_WORK ORDER:_ When a line of the records below contains the string "команды", copy that whole line.

_SUPPLIED ENTRIES:_
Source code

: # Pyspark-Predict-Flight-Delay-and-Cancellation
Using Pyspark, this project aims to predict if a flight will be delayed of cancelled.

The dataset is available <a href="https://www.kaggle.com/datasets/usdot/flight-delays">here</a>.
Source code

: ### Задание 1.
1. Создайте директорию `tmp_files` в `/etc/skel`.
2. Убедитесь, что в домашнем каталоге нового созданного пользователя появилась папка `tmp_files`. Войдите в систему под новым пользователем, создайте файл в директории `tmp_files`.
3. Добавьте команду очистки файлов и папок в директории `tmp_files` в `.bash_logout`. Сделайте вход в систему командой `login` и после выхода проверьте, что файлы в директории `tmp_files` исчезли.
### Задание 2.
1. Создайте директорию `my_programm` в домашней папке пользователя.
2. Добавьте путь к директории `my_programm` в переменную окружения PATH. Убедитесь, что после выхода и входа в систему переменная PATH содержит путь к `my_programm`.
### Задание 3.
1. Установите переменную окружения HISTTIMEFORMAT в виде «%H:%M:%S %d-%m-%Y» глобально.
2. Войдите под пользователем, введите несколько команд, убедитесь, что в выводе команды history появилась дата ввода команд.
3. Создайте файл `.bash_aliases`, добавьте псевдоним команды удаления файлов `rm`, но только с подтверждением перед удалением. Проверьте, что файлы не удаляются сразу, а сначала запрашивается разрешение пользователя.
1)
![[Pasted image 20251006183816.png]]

_FINISHED EXERCISE:_
2. Войдите под пользователем, введите несколько команд, убедитесь, что в выводе команды history появилась дата ввода команд.
3. Создайте файл `.bash_aliases`, добавьте псевдоним команды удаления файлов `rm`, но только с подтверждением перед удалением. Проверьте, что файлы не удаляются сразу, а сначала запрашивается разрешение пользователя.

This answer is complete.